What Kind of Shrimp Should I Use?
For this pasta salad, you can use either fresh or frozen shrimp – just make sure frozen shrimp are fully thawed and patted dry before cooking. I’d recommend going with medium to large shrimp (around 31-40 count per pound) since they’re easier to work with and won’t get lost among all the other ingredients in the salad. If you’re buying shrimp that still have shells and tails on, you’ll need to peel and devein them before cooking, but pre-peeled shrimp will save you time and work just as well. Whether you choose wild-caught or farm-raised is up to you and your budget, though wild-caught tends to have a slightly firmer texture and more pronounced flavor.
Options for Substitutions
This pasta salad is pretty forgiving when it comes to swaps, so feel free to work with what you have:
- Shrimp: Not a shrimp fan? Try grilled chicken breast, canned tuna, or even chickpeas for a vegetarian option. Cook them with the same seasonings for consistency.
- Pasta: Any short pasta shape works great here – try rotini, penne, farfalle, or even orzo. Just cook according to package directions and cool completely before mixing.
- Romaine lettuce: Swap in mixed greens, butter lettuce, or chopped iceberg. You want something crisp that holds up well in the dressing.
- White balsamic vinegar: Regular balsamic, red wine vinegar, or apple cider vinegar all work. You might want to add a touch more honey if using regular balsamic since it’s less sweet.
- Granny Smith apple: Any crisp apple works – try Honeycrisp, Fuji, or Pink Lady. Just toss the pieces with a little lemon juice to prevent browning.
- Pepperoncini: Kalamata olives, banana peppers, or pickled jalapeños give you that same tangy, briny kick.
- Bacon bits: Use real crumbled bacon, turkey bacon, or leave it out entirely for a lighter version.
Watch Out for These Mistakes While Cooking
Overcooking shrimp is the biggest mistake you can make with this salad – they should be pink and opaque but still tender, so pull them off the heat as soon as they curl into a C shape (if they form an O, they’re overdone).
Rinsing your pasta after draining is actually helpful here since you want it cool for the salad, but make sure to toss it with a tiny bit of olive oil to prevent clumping while you prep the other ingredients.
Don’t dress the entire salad until you’re ready to serve, as the acid in the vinegar will wilt the lettuce and make everything soggy – instead, keep extra dressing on the side for leftovers.
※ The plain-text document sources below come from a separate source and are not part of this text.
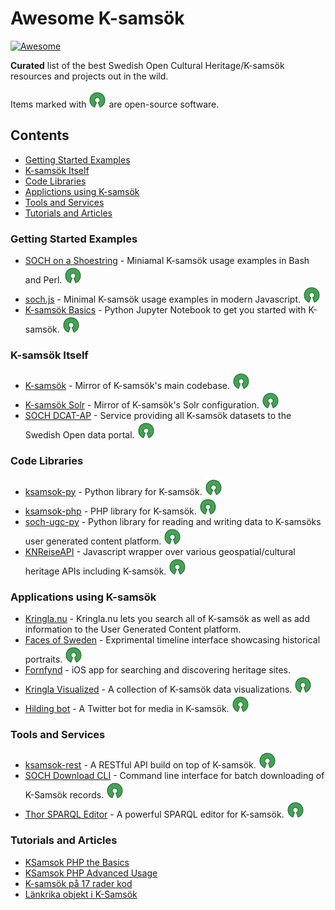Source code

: # Awesome K-samsök

[![Awesome](https://awesome.re/badge-flat.svg)](https://awesome.re)

**Curated** list of the best Swedish Open Cultural Heritage/K-samsök resources and projects out in the wild.

Items marked with ![Open-Source Software][OSS Icon] are open-source software.

## Contents

 - [Getting Started Examples](#Getting-Started-Examples)
 - [K-samsök Itself](#K-samsök-Itself)
 - [Code Libraries](#Code-Libraries)
 - [Applictions using K-samsök](#Applications-using-K-samök)
 - [Tools and Services](#Tools-and-Services)
 - [Tutorials and Articles](#Tutorials-and-Articles)
 
 ### Getting Started Examples

 - [SOCH on a Shoestring](https://github.com/carwash/SOCH-on-a-Shoestring) - Miniamal K-samsök usage examples in Bash and Perl. [![Open-Source Software][OSS Icon]](https://github.com/carwash/SOCH-on-a-Shoestring)
 - [soch.js](https://gist.github.com/Abbe98/f3c5c62f50d691a4c5212e095c037053) - Minimal K-samsök usage examples in modern Javascript. [![Open-Source Software][OSS Icon]](https://gist.github.com/Abbe98/f3c5c62f50d691a4c5212e095c037053)
 - [K-samsök Basics](https://gist.github.com/Abbe98/882a374350d20b980190c3148f787f5a) - Python Jupyter Notebook to get you started with K-samsök. [![Open-Source Software][OSS Icon]](https://gist.github.com/Abbe98/882a374350d20b980190c3148f787f5a)

### K-samsök Itself
 - [K-samsök](https://github.com/riksantikvarieambetet/ksamsok) - Mirror of K-samsök's main codebase. [![Open-Source Software][OSS Icon]](https://github.com/riksantikvarieambetet/ksamsok)
 - [K-samsök Solr](https://github.com/riksantikvarieambetet/ksamsok-solr) - Mirror of K-samsök's Solr configuration. [![Open-Source Software][OSS Icon]](https://github.com/riksantikvarieambetet/ksamsok-solr)
 - [SOCH DCAT-AP](https://github.com/riksantikvarieambetet/soch-dcat-ap) - Service providing all K-samsök datasets to the Swedish Open data portal. [![Open-Source Software][OSS Icon]](https://github.com/riksantikvarieambetet/soch-dcat-ap)

### Code Libraries

 - [ksamsok-py](https://github.com/Abbe98/ksamsok-py) - Python library for K-samsök. [![Open-Source Software][OSS Icon]](https://github.com/Abbe98/ksamsok-py)
 - [ksamsok-php](https://byabbe.se/ksamsok-php/) - PHP library for K-samsök. [![Open-Source Software][OSS Icon]](https://github.com/Abbe98/ksamsok-php)
 - [soch-ugc-py](https://github.com/Abbe98/soch-ugc-py) - Python library for reading and writing data to K-samsöks user generated content platform. [![Open-Source Software][OSS Icon]](https://github.com/Abbe98/soch-ugc-py)
 - [KNReiseAPI](https://github.com/knreise/KNReiseAPI) - Javascript wrapper over various geospatial/cultural heritage APIs including K-samsök. [![Open-Source Software][OSS Icon]](https://github.com/knreise/KNReiseAPI)

### Applications using K-samsök

 - [Kringla.nu](http://www.kringla.nu/kringla/) - Kringla.nu lets you search all of K-samsök as well as add information to the User Generated Content platform.
 - [Faces of Sweden](https://riksantikvarieambetet.github.io/Faces-of-Sweden/) - Exprimental timeline interface showcasing historical portraits. [![Open-Source Software][OSS Icon]](https://github.com/riksantikvarieambetet/Faces-of-Sweden)
 - [Fornfynd](https://itunes.apple.com/se/app/fornfynd/id443389155) - iOS app for searching and discovering heritage sites.
 - [Kringla Visualized](https://riksantikvarieambetet.github.io/Kringla-Visualized/) - A collection of K-samsök data visualizations. [![Open-Source Software][OSS Icon]](https://github.com/riksantikvarieambetet/Kringla-Visualized)
 - [Hilding bot](https://twitter.com/hilding_bot) - A Twitter bot for media in K-samsök. [![Open-Source Software][OSS Icon]](https://github.com/carwash/hilding_bot)

 ### Tools and Services

 - [ksamsok-rest](https://github.com/Abbe98/ksamsok-rest) - A RESTful API build on top of K-samsök. [![Open-Source Software][OSS Icon]](https://github.com/Abbe98/ksamsok-rest)
 - [SOCH Download CLI](https://github.com/riksantikvarieambetet/SOCH-download-CLI) - Command line interface for batch downloading of K-Samsök records. [![Open-Source Software][OSS Icon]](https://github.com/riksantikvarieambetet/SOCH-download-CLI)
 - [Thor SPARQL Editor](https://byabbe.se/thor/) - A powerful SPARQL editor for K-samsök. [![Open-Source Software][OSS Icon]](https://github.com/Abbe98/thor)

### Tutorials and Articles

 - [KSamsok PHP the Basics](https://byabbe.se/2016/01/25/ksamsok-the-basics)
 - [KSamsok PHP Advanced Usage](https://byabbe.se/2016/01/26/ksamsok-php-advanced-usage)
 - [K-samsök på 17 rader kod](http://www.k-blogg.se/2009/06/29/gastblogg-k-samsok-pa-17-rader-kod/)
 - [Länkrika objekt i K-Samsök](http://www.k-blogg.se/2015/02/20/lankrika-objekt-k-samsok/)

[OSS Icon]: media/oss.svg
Finally, add the apple right before serving rather than letting it sit in the salad, since it can brown and lose its crisp texture even with the acid from the dressing.
What to Serve With Mediterranean Shrimp Pasta Salad?
This pasta salad is pretty much a complete meal on its own since it’s packed with shrimp, veggies, and pasta, but I love serving it with some warm pita bread or focaccia on the side for scooping. If you’re feeding a crowd at a barbecue or potluck, it pairs really well with grilled chicken skewers or some marinated olives and feta cheese as appetizers. For a lighter addition, try serving it alongside some hummus and fresh veggies, or keep it simple with just some lemon wedges to squeeze over the top. Since this salad has a nice tangy dressing, it also goes great with something a bit sweet like watermelon slices or fresh fruit on a hot summer day.
Storage Instructions
Store: This pasta salad keeps well in the fridge for up to 3 days in an airtight container. I like to store the dressing separately if I’m meal prepping, so the lettuce stays crisp and doesn’t get soggy. Just toss everything together right before you’re ready to eat.
Make Ahead: You can prep most of the ingredients a day ahead to save time. Cook the shrimp and pasta, chop all your veggies, and mix up the dressing, then store everything separately in the fridge. When you’re ready to serve, just toss it all together and you’ve got a fresh salad in minutes.
Best Served: This salad tastes best when it’s cold and fresh. If you’ve stored it assembled, give it a good toss before serving since the dressing tends to settle at the bottom. The apple might brown a bit after a day, but it’s still perfectly fine to eat.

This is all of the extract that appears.